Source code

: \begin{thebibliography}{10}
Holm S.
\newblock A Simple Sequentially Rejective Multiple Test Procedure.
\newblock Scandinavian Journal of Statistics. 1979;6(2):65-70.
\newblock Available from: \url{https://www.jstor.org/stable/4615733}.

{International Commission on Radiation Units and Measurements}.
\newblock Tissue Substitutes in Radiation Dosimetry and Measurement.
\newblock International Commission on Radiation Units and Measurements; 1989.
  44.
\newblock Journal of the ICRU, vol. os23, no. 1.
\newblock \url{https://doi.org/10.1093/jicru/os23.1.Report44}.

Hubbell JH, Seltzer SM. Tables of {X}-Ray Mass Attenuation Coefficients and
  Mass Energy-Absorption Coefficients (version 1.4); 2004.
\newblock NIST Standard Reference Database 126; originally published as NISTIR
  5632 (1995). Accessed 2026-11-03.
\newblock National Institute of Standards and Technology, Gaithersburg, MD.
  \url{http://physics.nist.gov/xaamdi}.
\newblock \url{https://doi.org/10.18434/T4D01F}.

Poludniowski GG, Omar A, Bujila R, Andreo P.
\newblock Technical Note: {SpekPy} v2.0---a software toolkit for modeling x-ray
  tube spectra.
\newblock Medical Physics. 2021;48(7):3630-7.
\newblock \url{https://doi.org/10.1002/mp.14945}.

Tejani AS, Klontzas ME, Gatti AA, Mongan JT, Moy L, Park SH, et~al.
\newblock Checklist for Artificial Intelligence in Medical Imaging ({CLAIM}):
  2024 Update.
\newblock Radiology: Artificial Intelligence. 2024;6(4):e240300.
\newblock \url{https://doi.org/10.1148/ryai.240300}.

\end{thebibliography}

--------------------------------------------------

GOAL OF THE EXERCISE – Spot every line in the entries that includes the word "Intelligence", and copy each one out.

RESULT –
\newblock Checklist for Artificial Intelligence in Medical Imaging ({CLAIM}):
\newblock Radiology: Artificial Intelligence. 2024;6(4):e240300.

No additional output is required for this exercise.